Tighter monetary conditions will strengthen the Czech crown and Hungarian forint in the coming year and help them outperform Central European peers, according to a Reuters poll of 37 analysts. A surge in wages has boosted economic growth in the region, accelerating inflation, in contrast with a slowdown in the euro zone. Regional interest rates could stay stable or rise, also against expectations for the US Federal Reserve to cut rates.
Those expectations have weakened the dollar and increased appetite for Central European currencies, boosting them to multi-week highs versus the euro in the past weeks. The Romanian leu has reached 4-month highs but remained the year's worst-performing unit in the region, with a loss of about 1.5%. Romanian markets have been hit by unpredictable fiscal policy and growing economic imbalances.
According to the median forecast in the May 30-June 4 poll, the leu will ease almost 2% in the coming year to 4.82 versus the euro. The crown, meanwhile, is expected to strengthen by 1.4% to 25.315.

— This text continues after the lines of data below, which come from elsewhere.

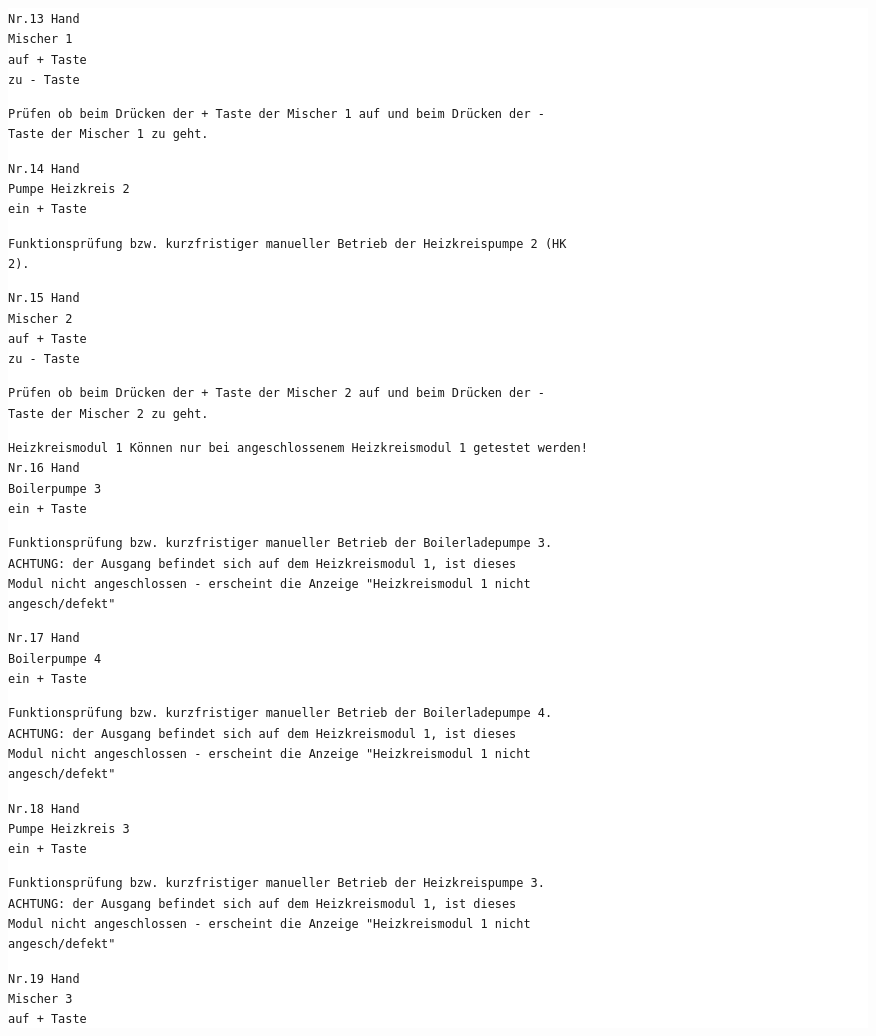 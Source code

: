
 ```
```
```
Nr.13 Hand
Mischer 1
auf + Taste
zu - Taste
```
```
Prüfen ob beim Drücken der + Taste der Mischer 1 auf und beim Drücken der -
Taste der Mischer 1 zu geht.
```
```
Nr.14 Hand
Pumpe Heizkreis 2
ein + Taste
```
```
Funktionsprüfung bzw. kurzfristiger manueller Betrieb der Heizkreispumpe 2 (HK
2).
```
```
Nr.15 Hand
Mischer 2
auf + Taste
zu - Taste
```
```
Prüfen ob beim Drücken der + Taste der Mischer 2 auf und beim Drücken der -
Taste der Mischer 2 zu geht.
```
```
Heizkreismodul 1 Können nur bei angeschlossenem Heizkreismodul 1 getestet werden!
Nr.16 Hand
Boilerpumpe 3
ein + Taste
```
```
Funktionsprüfung bzw. kurzfristiger manueller Betrieb der Boilerladepumpe 3.
ACHTUNG: der Ausgang befindet sich auf dem Heizkreismodul 1, ist dieses
Modul nicht angeschlossen - erscheint die Anzeige "Heizkreismodul 1 nicht
angesch/defekt"
```
```
Nr.17 Hand
Boilerpumpe 4
ein + Taste
```
```
Funktionsprüfung bzw. kurzfristiger manueller Betrieb der Boilerladepumpe 4.
ACHTUNG: der Ausgang befindet sich auf dem Heizkreismodul 1, ist dieses
Modul nicht angeschlossen - erscheint die Anzeige "Heizkreismodul 1 nicht
angesch/defekt"
```
```
Nr.18 Hand
Pumpe Heizkreis 3
ein + Taste
```
```
Funktionsprüfung bzw. kurzfristiger manueller Betrieb der Heizkreispumpe 3.
ACHTUNG: der Ausgang befindet sich auf dem Heizkreismodul 1, ist dieses
Modul nicht angeschlossen - erscheint die Anzeige "Heizkreismodul 1 nicht
angesch/defekt"
```
```
Nr.19 Hand
Mischer 3
auf + Taste
```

"It is all about the twin (budget and current account) deficits," said Ciprian Dascalu, chief economist at ING Bank in Bucharest. "Romania's twin deficit is diverging from regional trends."
Romania was the only European Union member, along with Hungary, where annual economic growth reached 5% in annual terms in the first quarter, followed by 4.7% in Poland. Rising wages have boosted Hungary's and Romania's inflation and imports. But Hungary still has a current account surplus and plans to halve its budget deficit next year.

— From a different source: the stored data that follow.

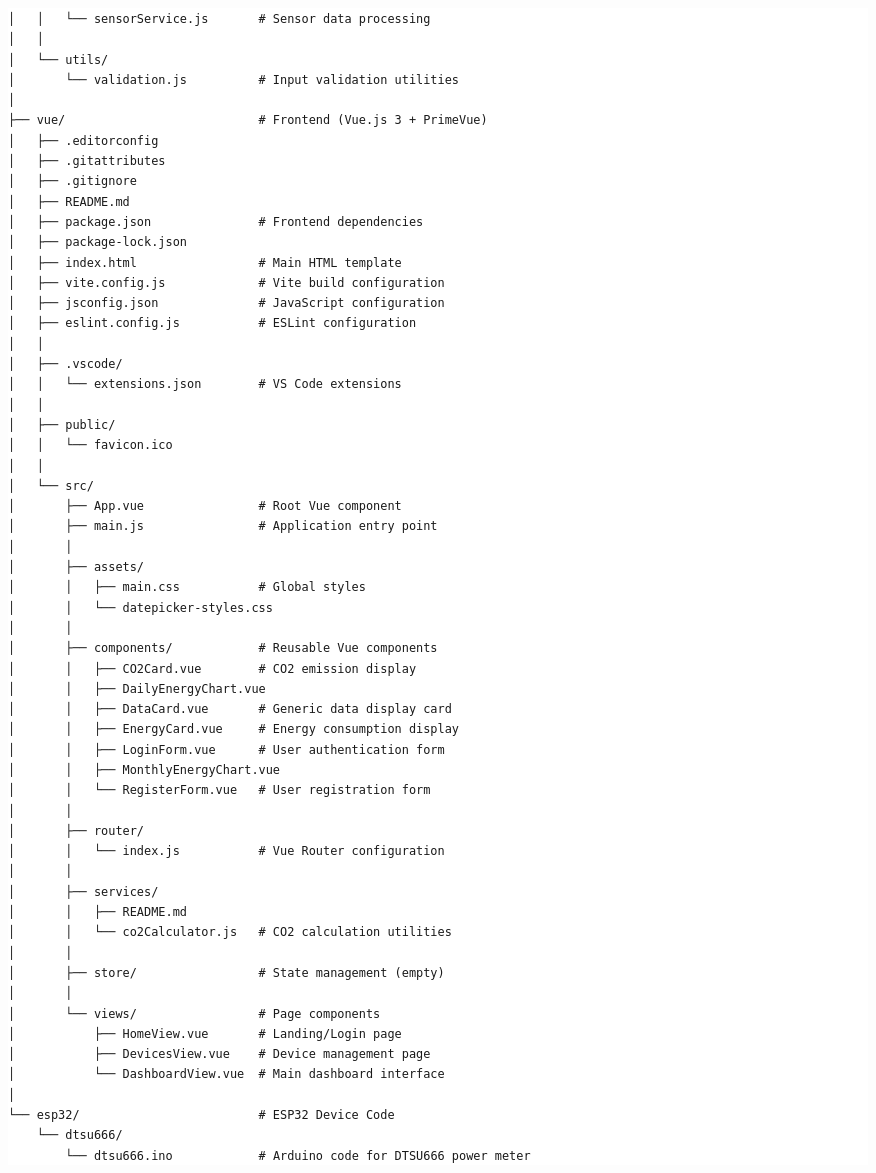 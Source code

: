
 ```
│   │   └── sensorService.js       # Sensor data processing
│   │
│   └── utils/
│       └── validation.js          # Input validation utilities
│
├── vue/                           # Frontend (Vue.js 3 + PrimeVue)
│   ├── .editorconfig
│   ├── .gitattributes
│   ├── .gitignore
│   ├── README.md
│   ├── package.json               # Frontend dependencies
│   ├── package-lock.json
│   ├── index.html                 # Main HTML template
│   ├── vite.config.js             # Vite build configuration
│   ├── jsconfig.json              # JavaScript configuration
│   ├── eslint.config.js           # ESLint configuration
│   │
│   ├── .vscode/
│   │   └── extensions.json        # VS Code extensions
│   │
│   ├── public/
│   │   └── favicon.ico
│   │
│   └── src/
│       ├── App.vue                # Root Vue component
│       ├── main.js                # Application entry point
│       │
│       ├── assets/
│       │   ├── main.css           # Global styles
│       │   └── datepicker-styles.css
│       │
│       ├── components/            # Reusable Vue components
│       │   ├── CO2Card.vue        # CO2 emission display
│       │   ├── DailyEnergyChart.vue
│       │   ├── DataCard.vue       # Generic data display card
│       │   ├── EnergyCard.vue     # Energy consumption display
│       │   ├── LoginForm.vue      # User authentication form
│       │   ├── MonthlyEnergyChart.vue
│       │   └── RegisterForm.vue   # User registration form
│       │
│       ├── router/
│       │   └── index.js           # Vue Router configuration
│       │
│       ├── services/
│       │   ├── README.md
│       │   └── co2Calculator.js   # CO2 calculation utilities
│       │
│       ├── store/                 # State management (empty)
│       │
│       └── views/                 # Page components
│           ├── HomeView.vue       # Landing/Login page
│           ├── DevicesView.vue    # Device management page
│           └── DashboardView.vue  # Main dashboard interface
│
└── esp32/                         # ESP32 Device Code
    └── dtsu666/
        └── dtsu666.ino            # Arduino code for DTSU666 power meter
```
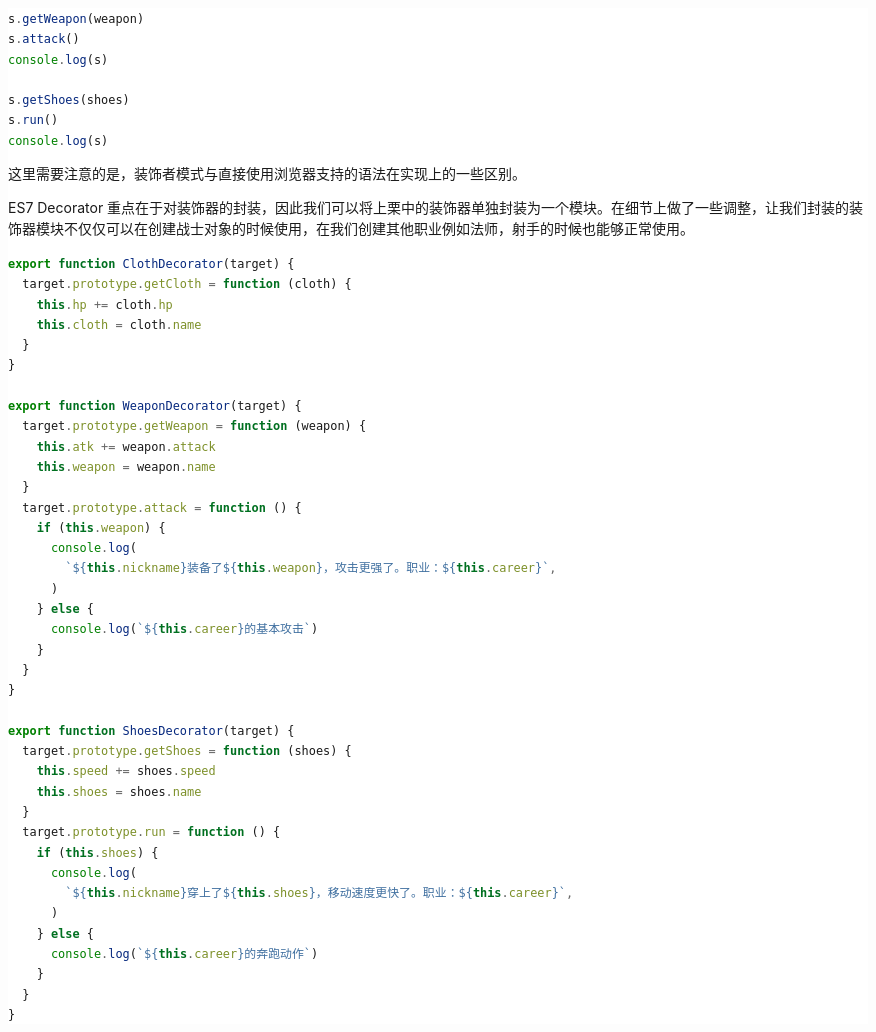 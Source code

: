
 ```javascript
s.getWeapon(weapon)
s.attack()
console.log(s)

s.getShoes(shoes)
s.run()
console.log(s)
```

这里需要注意的是，装饰者模式与直接使用浏览器支持的语法在实现上的一些区别。

ES7 Decorator 重点在于对装饰器的封装，因此我们可以将上栗中的装饰器单独封装为一个模块。在细节上做了一些调整，让我们封装的装饰器模块不仅仅可以在创建战士对象的时候使用，在我们创建其他职业例如法师，射手的时候也能够正常使用。

```javascript
export function ClothDecorator(target) {
  target.prototype.getCloth = function (cloth) {
    this.hp += cloth.hp
    this.cloth = cloth.name
  }
}

export function WeaponDecorator(target) {
  target.prototype.getWeapon = function (weapon) {
    this.atk += weapon.attack
    this.weapon = weapon.name
  }
  target.prototype.attack = function () {
    if (this.weapon) {
      console.log(
        `${this.nickname}装备了${this.weapon}，攻击更强了。职业：${this.career}`,
      )
    } else {
      console.log(`${this.career}的基本攻击`)
    }
  }
}

export function ShoesDecorator(target) {
  target.prototype.getShoes = function (shoes) {
    this.speed += shoes.speed
    this.shoes = shoes.name
  }
  target.prototype.run = function () {
    if (this.shoes) {
      console.log(
        `${this.nickname}穿上了${this.shoes}，移动速度更快了。职业：${this.career}`,
      )
    } else {
      console.log(`${this.career}的奔跑动作`)
    }
  }
}
```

The Hungarian central bank (NBH) is unlikely to increase the region's lowest benchmark rate of 0.9% any time soon, but is expected to let interbank interest rates rise gradually.
That could help the forint firm by 0.5% to 320 versus the euro in the next three months and stay there at least until the middle of 2020, according to the survey. The forint, having no cushion from interest rates, may still face significant swings between 310 and 330, analysts said. A further rise in core inflation, if it comes in a period of global risk aversion, can hit the forint.
The poll projected a mild weakening of Poland's zloty to 4.29, and a 0.9% easing of Serbia's dinar to 118.8. Analysts said Polish inflation may rise further, but not enough for the central bank to change its record low interest rates. In Serbia, the central bank has been selling the dinar to stem its gains, partly caused by a buying of Serbian government bonds by foreigners.